VR Nitrogen

VR Nitrogen from Central Valley Ag on Vimeo.

by Keith Byerly

by Keith Byerly

After another week of random rain, then finally some heat, it’s still difficult to focus on anything other than Nitrogen. By now, you’re probably getting tired of listening to everybody talk about the ways we need to verify our loss, develop a plan on how and when we will apply. BUT just because you’re tired of it, it doesn’t make it any less relevant or truthful. However, there is one important aspect we have left out to a degree up until now. That detail is addressing if Variable Rate Nitrogen is for you.

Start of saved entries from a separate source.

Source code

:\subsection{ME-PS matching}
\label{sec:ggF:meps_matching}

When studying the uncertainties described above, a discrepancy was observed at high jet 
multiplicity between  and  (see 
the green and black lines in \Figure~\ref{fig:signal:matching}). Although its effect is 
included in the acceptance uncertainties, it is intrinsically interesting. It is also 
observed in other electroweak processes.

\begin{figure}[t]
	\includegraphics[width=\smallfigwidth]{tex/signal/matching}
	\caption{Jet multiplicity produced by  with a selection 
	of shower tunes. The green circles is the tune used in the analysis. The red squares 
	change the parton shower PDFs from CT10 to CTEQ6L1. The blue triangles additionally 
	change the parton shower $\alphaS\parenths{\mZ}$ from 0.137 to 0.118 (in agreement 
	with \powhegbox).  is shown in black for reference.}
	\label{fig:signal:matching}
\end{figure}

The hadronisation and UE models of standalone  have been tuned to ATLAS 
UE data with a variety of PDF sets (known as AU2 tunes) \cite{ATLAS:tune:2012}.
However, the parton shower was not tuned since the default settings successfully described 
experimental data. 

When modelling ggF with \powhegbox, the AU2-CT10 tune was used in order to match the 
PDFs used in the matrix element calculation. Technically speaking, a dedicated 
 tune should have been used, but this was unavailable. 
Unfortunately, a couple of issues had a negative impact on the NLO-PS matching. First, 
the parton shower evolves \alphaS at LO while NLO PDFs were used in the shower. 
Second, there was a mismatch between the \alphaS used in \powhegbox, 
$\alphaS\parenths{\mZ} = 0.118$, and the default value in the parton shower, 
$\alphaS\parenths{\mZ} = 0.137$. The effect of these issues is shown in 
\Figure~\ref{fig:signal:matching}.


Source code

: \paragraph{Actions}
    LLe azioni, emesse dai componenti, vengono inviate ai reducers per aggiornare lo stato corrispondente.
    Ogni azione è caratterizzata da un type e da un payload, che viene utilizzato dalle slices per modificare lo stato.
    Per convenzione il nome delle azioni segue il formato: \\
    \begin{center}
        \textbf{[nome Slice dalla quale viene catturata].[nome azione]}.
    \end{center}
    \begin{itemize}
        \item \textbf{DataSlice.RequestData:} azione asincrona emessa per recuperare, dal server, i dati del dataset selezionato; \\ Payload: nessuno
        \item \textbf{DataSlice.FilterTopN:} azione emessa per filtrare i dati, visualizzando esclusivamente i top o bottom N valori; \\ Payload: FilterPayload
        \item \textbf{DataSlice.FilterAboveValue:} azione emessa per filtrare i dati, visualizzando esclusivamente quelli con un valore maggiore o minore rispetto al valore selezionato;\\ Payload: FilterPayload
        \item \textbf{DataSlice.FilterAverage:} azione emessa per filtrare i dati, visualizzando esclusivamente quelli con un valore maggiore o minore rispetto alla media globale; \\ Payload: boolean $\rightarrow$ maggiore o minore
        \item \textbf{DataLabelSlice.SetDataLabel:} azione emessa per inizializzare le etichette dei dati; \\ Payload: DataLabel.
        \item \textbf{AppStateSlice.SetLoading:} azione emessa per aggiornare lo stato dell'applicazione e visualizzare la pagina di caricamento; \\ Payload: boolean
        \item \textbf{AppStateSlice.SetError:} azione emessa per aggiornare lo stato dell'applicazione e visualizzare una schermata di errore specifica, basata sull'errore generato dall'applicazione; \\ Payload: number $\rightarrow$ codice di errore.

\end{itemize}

By now, I think we have talked about addressing our realistic yield goal, and fertilizing accordingly. The N.E.S.P. and the steps that our FSA’s are going through with you to discover our end goals are addressing this nicely. So then, as you consider your fields, what end result are we after? Have our plans changed and we need additional units of Nitrogen? If we do need additional nitrogen units, do we need the same amount uniformly across the field? Is our plan unchanged, and we are staying the course?

I believe I can make a pretty strong argument that no matter what this year has dealt you to date, that the time has come to have a more intensive Nitrogen Management Plan. That plan includes taking multiple things into consideration before the season starts, and then calling an audible as needed. As we look together at your field, we need to start below the ground and work up. A recent, intensive soil sample is the basis of what we are going to build upon. We need to have the soil tell us things like Organic Matter, CEC, and Soil Nitrate levels. These are the basis for the important part of what we do.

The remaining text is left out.